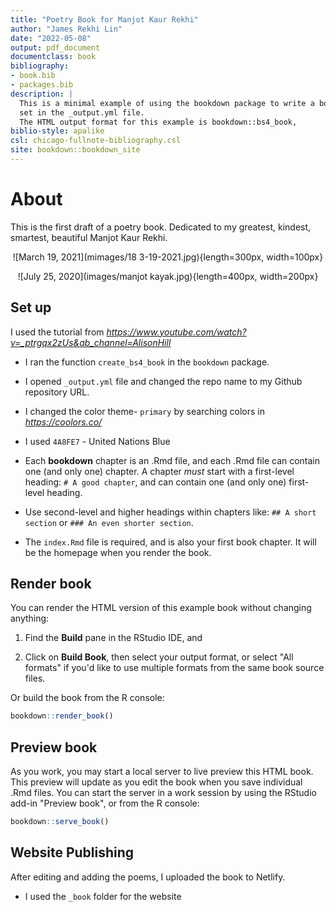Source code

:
 ```yaml
--- 
title: "Poetry Book for Manjot Kaur Rekhi"
author: "James Rekhi Lin"
date: "2022-05-08"
output: pdf_document
documentclass: book
bibliography:
- book.bib
- packages.bib
description: |
  This is a minimal example of using the bookdown package to write a book.
  set in the _output.yml file.
  The HTML output format for this example is bookdown::bs4_book,
biblio-style: apalike
csl: chicago-fullnote-bibliography.csl
site: bookdown::bookdown_site
---
```


# About

This is the first draft of a poetry book. Dedicated to my greatest, kindest, smartest, beautiful Manjot Kaur Rekhi.

<center>

![March 19, 2021](mimages/18 3-19-2021.jpg){length=300px, width=100px}

![July 25, 2020](images/manjot kayak.jpg){length=400px, width=200px}

</center>





## Set up 

I used the tutorial from *https://www.youtube.com/watch?v=_ptrgqx2zUs&ab_channel=AlisonHill*

- I ran the function `create_bs4_book` in the `bookdown` package.

- I opened `_output.yml` file and changed the repo name to my Github repository URL.

- I changed the color theme- `primary` by searching colors in *https://coolors.co/*

- I used `4A8FE7` - United Nations Blue

- Each **bookdown** chapter is an .Rmd file, and each .Rmd file can contain one (and only one) chapter. A chapter *must* start with a first-level heading: `# A good chapter`, and can contain one (and only one) first-level heading.

- Use second-level and higher headings within chapters like: `## A short section` or `### An even shorter section`.

- The `index.Rmd` file is required, and is also your first book chapter. It will be the homepage when you render the book.

## Render book

You can render the HTML version of this example book without changing anything:

1. Find the **Build** pane in the RStudio IDE, and

1. Click on **Build Book**, then select your output format, or select "All formats" if you'd like to use multiple formats from the same book source files.

Or build the book from the R console:


```r
bookdown::render_book()
```

## Preview book

As you work, you may start a local server to live preview this HTML book. This preview will update as you edit the book when you save individual .Rmd files. You can start the server in a work session by using the RStudio add-in "Preview book", or from the R console:


```r
bookdown::serve_book()
```




## Website Publishing 

After editing and adding the poems, I uploaded the book to Netlify. 

- I used the `_book` folder for the website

_Work request_
Exclude images and repeat all entries exactly.

_Written response_
Source code

:
 ```yaml
--- 
title: "Poetry Book for Manjot Kaur Rekhi"
author: "James Rekhi Lin"
date: "2022-05-08"
output: pdf_document
documentclass: book
bibliography:
- book.bib
- packages.bib
description: |
  This is a minimal example of using the bookdown package to write a book.
  set in the _output.yml file.
  The HTML output format for this example is bookdown::bs4_book,
biblio-style: apalike
csl: chicago-fullnote-bibliography.csl
site: bookdown::bookdown_site
---
```


# About

This is the first draft of a poetry book. Dedicated to my greatest, kindest, smartest, beautiful Manjot Kaur Rekhi.

<center>

![March 19, 2021](mimages/18 3-19-2021.jpg){length=300px, width=100px}

![July 25, 2020](images/manjot kayak.jpg){length=400px, width=200px}

</center>





## Set up 

I used the tutorial from *https://www.youtube.com/watch?v=_ptrgqx2zUs&ab_channel=AlisonHill*

- I ran the function `create_bs4_book` in the `bookdown` package.

- I opened `_output.yml` file and changed the repo name to my Github repository URL.

- I changed the color theme- `primary` by searching colors in *https://coolors.co/*

- I used `4A8FE7` - United Nations Blue

- Each **bookdown** chapter is an .Rmd file, and each .Rmd file can contain one (and only one) chapter. A chapter *must* start with a first-level heading: `# A good chapter`, and can contain one (and only one) first-level heading.

- Use second-level and higher headings within chapters like: `## A short section` or `### An even shorter section`.

- The `index.Rmd` file is required, and is also your first book chapter. It will be the homepage when you render the book.

## Render book

You can render the HTML version of this example book without changing anything:

1. Find the **Build** pane in the RStudio IDE, and

1. Click on **Build Book**, then select your output format, or select "All formats" if you'd like to use multiple formats from the same book source files.

Or build the book from the R console:


```r
bookdown::render_book()
```

## Preview book

As you work, you may start a local server to live preview this HTML book. This preview will update as you edit the book when you save individual .Rmd files. You can start the server in a work session by using the RStudio add-in "Preview book", or from the R console:


```r
bookdown::serve_book()
```




## Website Publishing 

After editing and adding the poems, I uploaded the book to Netlify. 

- I used the `_book` folder for the website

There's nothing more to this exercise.